▶ **Task directions**: For the data below, report how many lines include the word "case", and write nothing else.

Extracted data entries:
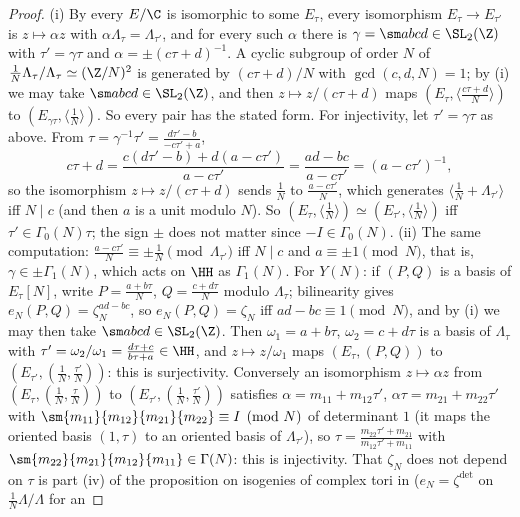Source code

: \begin{proof}
(i) By  every $E/\C$ is isomorphic to some $E_\tau$, every isomorphism $E_\tau\to E_{\tau'}$ is $z\mapsto\alpha z$ with $\alpha\Lambda_\tau=\Lambda_{\tau'}$, and for every such $\alpha$
there is $\gamma=\sm abcd\in\SL_2(\Z)$ with $\tau'=\gamma\tau$ and $\alpha=\pm(c\tau+d)^{-1}$. A cyclic subgroup of order $N$ of $\frac1N\Lambda_\tau/\Lambda_\tau\simeq(\Z/N)^2$ is generated by
$(c\tau+d)/N$ with $\gcd(c,d,N)=1$; by (i) we may take $\sm abcd\in\SL_2(\Z)$, and then $z\mapsto z/(c\tau+d)$ maps $(E_\tau,\langle\frac{c\tau+d}N\rangle)$
to $(E_{\gamma\tau},\langle\frac1N\rangle)$. So every pair has the stated form. For injectivity, let $\tau'=\gamma\tau$ as above. From $\tau=\gamma^{-1}\tau'=\frac{d\tau'-b}{-c\tau'+a}$,
\[
c\tau+d=\frac{c(d\tau'-b)+d(a-c\tau')}{a-c\tau'}=\frac{ad-bc}{a-c\tau'}=(a-c\tau')^{-1},
\]
so the isomorphism $z\mapsto z/(c\tau+d)$ sends $\frac1N$ to $\frac{a-c\tau'}N$, which generates $\langle\frac1N+\Lambda_{\tau'}\rangle$ iff $N\mid c$ (and then $a$ is a
unit modulo $N$). So $(E_\tau,\langle\frac1N\rangle)\simeq(E_{\tau'},\langle\frac1N\rangle)$ iff $\tau'\in\Gamma_0(N)\tau$; the sign $\pm$ does not matter since $-I\in\Gamma_0(N)$.
(ii) The same computation: $\frac{a-c\tau'}N\equiv\pm\frac1N\pmod{\Lambda_{\tau'}}$ iff $N\mid c$ and $a\equiv\pm1\pmod N$, that is, $\gamma\in\pm\Gamma_1(N)$, which acts on $\HH$ as $\Gamma_1(N)$.
For $Y(N)$: if $(P,Q)$ is a basis of $E_\tau[N]$, write $P=\frac{a+b\tau}N$, $Q=\frac{c+d\tau}N$ modulo $\Lambda_\tau$; bilinearity gives $e_N(P,Q)=\zeta_N^{ad-bc}$, so $e_N(P,Q)=\zeta_N$ iff
$ad-bc\equiv1\pmod N$, and by (i) we may then take $\sm abcd\in\SL_2(\Z)$. Then $\omega_1=a+b\tau$, $\omega_2=c+d\tau$ is a basis of $\Lambda_\tau$ with
$\tau'=\omega_2/\omega_1=\frac{d\tau+c}{b\tau+a}\in\HH$, and $z\mapsto z/\omega_1$ maps $(E_\tau,(P,Q))$ to $(E_{\tau'},(\frac1N,\frac{\tau'}N))$: this is surjectivity. Conversely an isomorphism
$z\mapsto\alpha z$ from $(E_\tau,(\frac1N,\frac\tau N))$ to $(E_{\tau'},(\frac1N,\frac{\tau'}N))$ satisfies $\alpha=m_{11}+m_{12}\tau'$, $\alpha\tau=m_{21}+m_{22}\tau'$ with $\sm{m_{11}}{m_{12}}{m_{21}}{m_{22}}\equiv I\pmod N$ of
determinant $1$ (it maps the oriented basis $(1,\tau)$ to an oriented basis of $\Lambda_{\tau'}$), so $\tau=\frac{m_{22}\tau'+m_{21}}{m_{12}\tau'+m_{11}}$ with $\sm{m_{22}}{m_{21}}{m_{12}}{m_{11}}\in\Gamma(N)$: this is injectivity.
That $\zeta_N$ does not depend on $\tau$ is part (iv) of the proposition on isogenies of complex tori in  ($e_N=\zeta^{\det}$ on $\frac1N\Lambda/\Lambda$ for an

\end{proof}
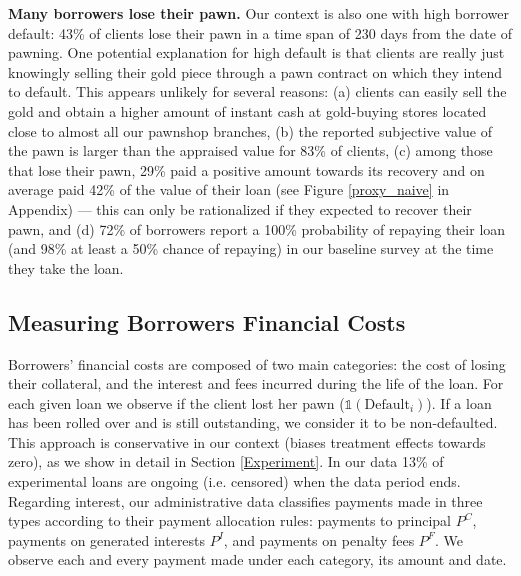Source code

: \documentclass[11pt, a4paper]{article}
\begin{document}
\vspace{.2in}
\noindent \textbf{Many borrowers lose their pawn.} Our context is also one with high borrower default: 43\% of clients lose their pawn in a time span of 230 days from the date of pawning. One potential explanation for high default is that clients are really just knowingly selling their gold piece through a pawn contract on which they intend to default. This appears unlikely for several reasons: (a) clients can easily sell the gold and obtain a higher amount of instant cash at gold-buying stores located close to almost all our pawnshop branches,
(b) the reported subjective value of the pawn is larger than the appraised value for 83\% of clients, (c) among those that lose their pawn, 29\% paid a positive amount towards its recovery and on average paid 42\% of the value of their loan (see Figure \ref{proxy_naive} in Appendix) --- this can only be rationalized if they expected to recover their pawn, and (d) 72\% of borrowers report a 100\% probability of repaying their loan (and 98\% at least a 50\% chance of repaying) in our baseline survey at the time they take the loan.  %

    
\subsection{Measuring Borrowers Financial Costs} 
\label{costs}
    
Borrowers' financial costs are composed of two main categories: the cost of losing their collateral, and the interest and fees incurred during the life of the loan. For each given loan we observe if the client lost her pawn ($\mathds{1}(\text{Default}_i)$). If a loan has been rolled over and is still outstanding, we consider it to be non-defaulted.  This approach is conservative in our context (biases treatment effects towards zero), as we show in detail in Section \ref{Experiment}. In our data 13\% of experimental loans are ongoing (i.e. censored) when the data period ends. Regarding interest, our administrative data classifies payments made in three types according to their payment allocation rules: payments to principal $P^C$, payments on generated interests $P^I$, and payments on penalty fees $P^F$. We observe each and every payment made under each category, its amount and date. 
\end{document}
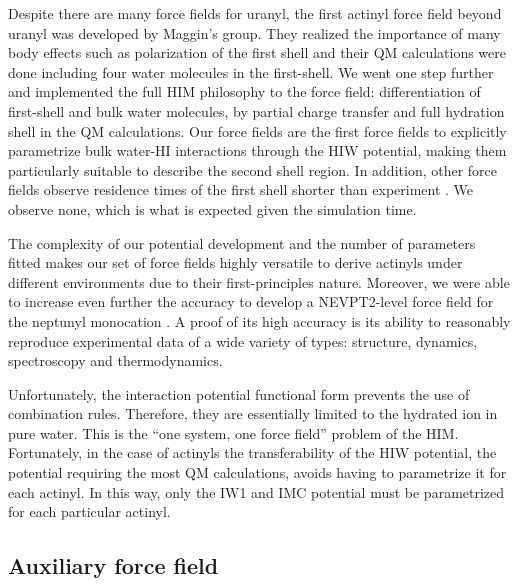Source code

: Despite there are many force fields for 
uranyl\cite{JMolStr_Wipff_1996,JPhysChem_Wipff_1993,JPhysChemA_Kerisit_2013,JACS_Roos_2005,
PhysChemChemPhys_Pomogaev_2013,Duvail2019}, the first actinyl force field beyond uranyl was 
developed by 
Maggin's group\cite{PhysChemChemPhys_Pomogaev_2013,PhysChemChemPhys_Tiwari_2014}. 
They realized the importance of many body effects such as polarization of the first shell and their 
QM calculations were done including four water molecules in the first-shell. We went one step 
further and implemented the full HIM philosophy to the force field: differentiation of first-shell 
and bulk water molecules, by partial charge transfer and full hydration shell in the QM 
calculations. 
Our force fields are the first force fields to explicitly parametrize bulk water-HI interactions 
through the HIW potential, making them particularly suitable to describe the second shell region. 
In addition, other force fields observe residence 
times of the first shell shorter than 
experiment\cite{PhysChemChemPhys_Tiwari_2014,ChemRev_Helm_2005,chem_aq_ions_Richens,thesisAPanasci}
. We observe none, which is what is expected given the simulation time. 

The complexity of our potential development and the number of parameters fitted makes our set of 
force fields highly versatile to derive actinyls under different environments due to their 
first-principles nature. Moreover, we were able to increase even 
further the accuracy to develop a NEVPT2-level force field for the neptunyl monocation . A 
proof of its high 
accuracy is its ability to reasonably reproduce experimental data of a wide variety of types: 
structure, dynamics, spectroscopy and thermodynamics. 

Unfortunately, the interaction potential functional form prevents the use of combination rules. 
Therefore, they are essentially limited to the hydrated ion in pure water. This is the ``one 
system, one force field'' problem of the HIM. Fortunately, in the case of actinyls the 
transferability of the HIW potential, the potential requiring the most QM calculations, avoids 
having to parametrize it for each actinyl. In this way, only the IW1 and IMC potential must be 
parametrized for each particular actinyl.

\subsection[Auxiliary \ce{Am^{3+}} force field]{Auxiliary  force field}

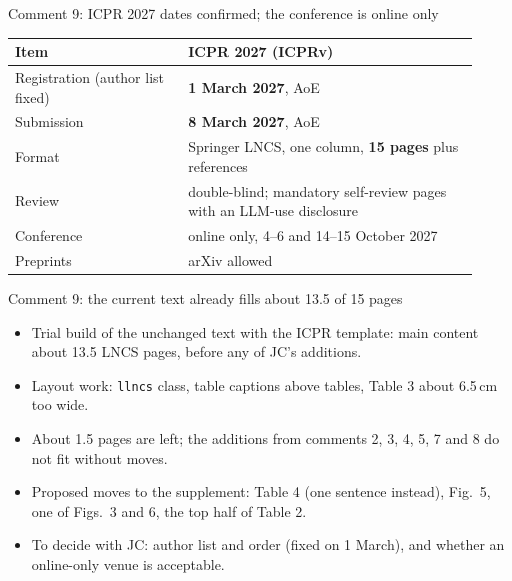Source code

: 
\begin{frame}{Comment 9: ICPR 2027 dates confirmed; the conference is online only}
\begin{slidetable}
\begin{tabular}{@{}>{\raggedright\arraybackslash}p{0.34\linewidth}>{\raggedright\arraybackslash}p{0.58\linewidth}@{}}
\toprule
Item & ICPR 2027 (ICPRv) \\
\midrule
Registration (author list fixed) & \textbf{1 March 2027}, AoE \\
Submission & \textbf{8 March 2027}, AoE \\
Format & Springer LNCS, one column, \textbf{15 pages} plus references \\
Review & double-blind; mandatory self-review pages with an LLM-use disclosure \\
Conference & online only, 4--6 and 14--15 October 2027 \\
Preprints & arXiv allowed \\
\bottomrule
\end{tabular}
\end{slidetable}
\end{frame}

\begin{frame}{Comment 9: the current text already fills about 13.5 of 15 pages}
\begin{itemize}
\item Trial build of the unchanged text with the ICPR template: main content about 13.5 LNCS pages, before any of JC's additions.
\item Layout work: \texttt{llncs} class, table captions above tables, Table 3 about 6.5\,cm too wide.
\item About 1.5 pages are left; the additions from comments 2, 3, 4, 5, 7 and 8 do not fit without moves.
\item Proposed moves to the supplement: Table 4 (one sentence instead), Fig.~5, one of Figs.~3 and 6, the top half of Table 2.
\item To decide with JC: author list and order (fixed on 1 March), and whether an online-only venue is acceptable.
\end{itemize}
\end{frame}
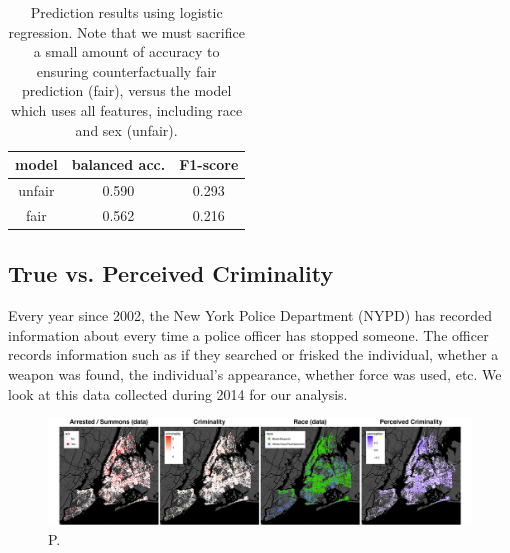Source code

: \begin{table}[t]
\vspace{-2ex}
\caption{Prediction results using logistic regression. Note that we must sacrifice a small amount of accuracy to ensuring counterfactually fair prediction (fair), versus the model which uses all features, including race and sex (unfair).}
\vspace{-3ex}
\label{table.pred_law}
\begin{center}
\resizebox{\columnwidth}{!}
{
\begin{sc}
\footnotesize
\begin{tabular}{c|c|c}
\hline
\hline
model & balanced acc. & F1-score  \\
\hline
unfair & 0.590 & 0.293 \\ \hline
fair  &  0.562 & 0.216 \\
\hline
\end{tabular}
\end{sc}
}
\end{center}
\vspace{-4ex}
\end{table}


\subsection{True vs. Perceived Criminality}
Every year since 2002, the New York Police Department (NYPD) has recorded information about every time a police officer has stopped someone. The officer records information such as if they searched or frisked the individual, whether a weapon was found, the individual's appearance, whether force was used, etc. We look at this data collected during 2014 for our analysis.

\begin{figure}[th!]
\begin{center}
\vspace{-2ex}
\centerline{\includegraphics[width=\textwidth]{stop_and_frisk_graphs.png}}
\vspace{-2ex}
\caption{P.}
\label{figure.criminality}
\vspace{-2ex}
\end{center}
\end{figure}

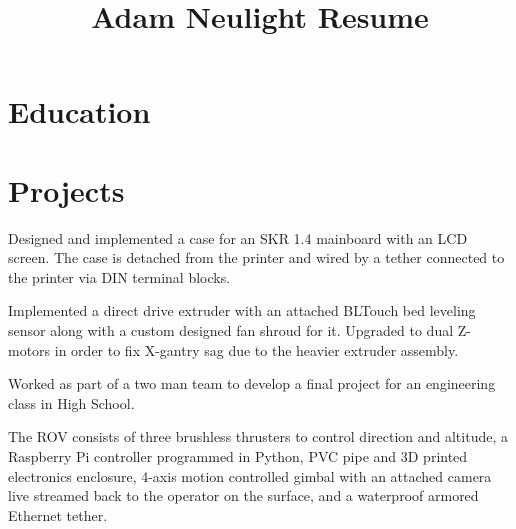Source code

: \documentclass[letter]{comcv}
\title{Adam Neulight Resume}
\begin{document}

\section{Education}
    \begin{tightlist}
    \end{tightlist}
    \smallskip





\section{Projects}


    \begin{tightlist}
        \item Designed and implemented a case for an SKR 1.4 mainboard with an LCD screen. The case is detached from the printer and wired by a tether connected to the printer via DIN terminal blocks.
        \item Implemented a direct drive extruder with an attached BLTouch bed leveling sensor along with a custom designed fan shroud for it. Upgraded to dual Z-motors in order to fix X-gantry sag due to the heavier extruder assembly.
    \end{tightlist}

    \begin{tightlist}
        \item Worked as part of a two man team to develop a final project for an engineering class in High School.
        \item The ROV consists of three brushless thrusters to control direction and altitude, a Raspberry Pi controller programmed in Python, PVC pipe and 3D printed electronics enclosure, 4-axis motion controlled gimbal with an attached camera live streamed back to the operator on the surface, and a waterproof armored Ethernet tether.
    \end{tightlist}
\end{document}
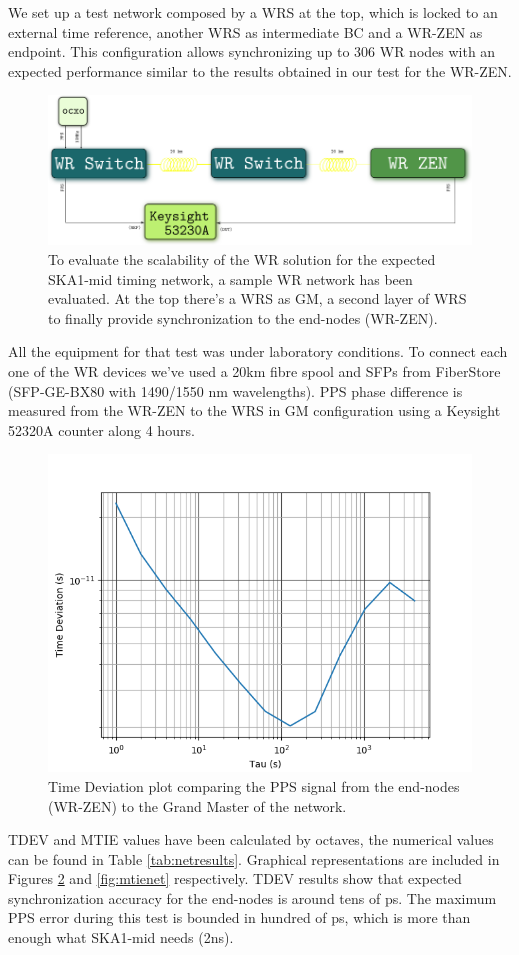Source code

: We set up a test network composed by a WRS at the top, which is locked to an 
external time reference, another WRS as intermediate BC and a WR-ZEN as 
endpoint. This configuration allows synchronizing up to 306 WR nodes with an 
expected performance similar to the results obtained in our test for the WR-ZEN.

\begin{figure}
	\centering
	\includegraphics[width=0.7\linewidth]{img/prueba_red}
	\caption[WR Scalability test's setup for SKA]{To evaluate the scalability 
	of the WR solution for the expected SKA1-mid timing network, a sample WR 
	network has been evaluated. At the top there's a WRS as GM, a second layer 
	of WRS to finally provide synchronization to the end-nodes (WR-ZEN).}
	\label{fig:pruebared}
\end{figure}


All the equipment for that test was under laboratory conditions. To connect 
each one of the WR devices we've used a 20km fibre spool and SFPs from 
FiberStore (SFP-GE-BX80 with 1490/1550 nm wavelengths). PPS phase difference is 
measured from the WR-ZEN to the WRS in GM configuration using a Keysight 52320A 
counter along 4 hours.

\begin{figure}
	\centering
	\includegraphics[width=0.5\linewidth]{img/tdev_exp3}
	\caption[TDEV of the end-nodes in the scalability test.]{Time Deviation 
	plot comparing the PPS signal from the end-nodes (WR-ZEN) to the Grand 
	Master of the network.}
	\label{fig:tdevnet}
\end{figure}

TDEV and MTIE values have been calculated by octaves, the numerical 
values can 
be found in Table \ref{tab:netresults}. Graphical representations are included 
in Figures \ref{fig:tdevnet} and \ref{fig:mtienet} respectively. TDEV results 
show that expected synchronization accuracy for the end-nodes is around tens of 
ps. The maximum PPS error during this test is bounded in hundred of ps, which 
is more than enough what SKA1-mid needs (2ns).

▶ **Output of the task**: 2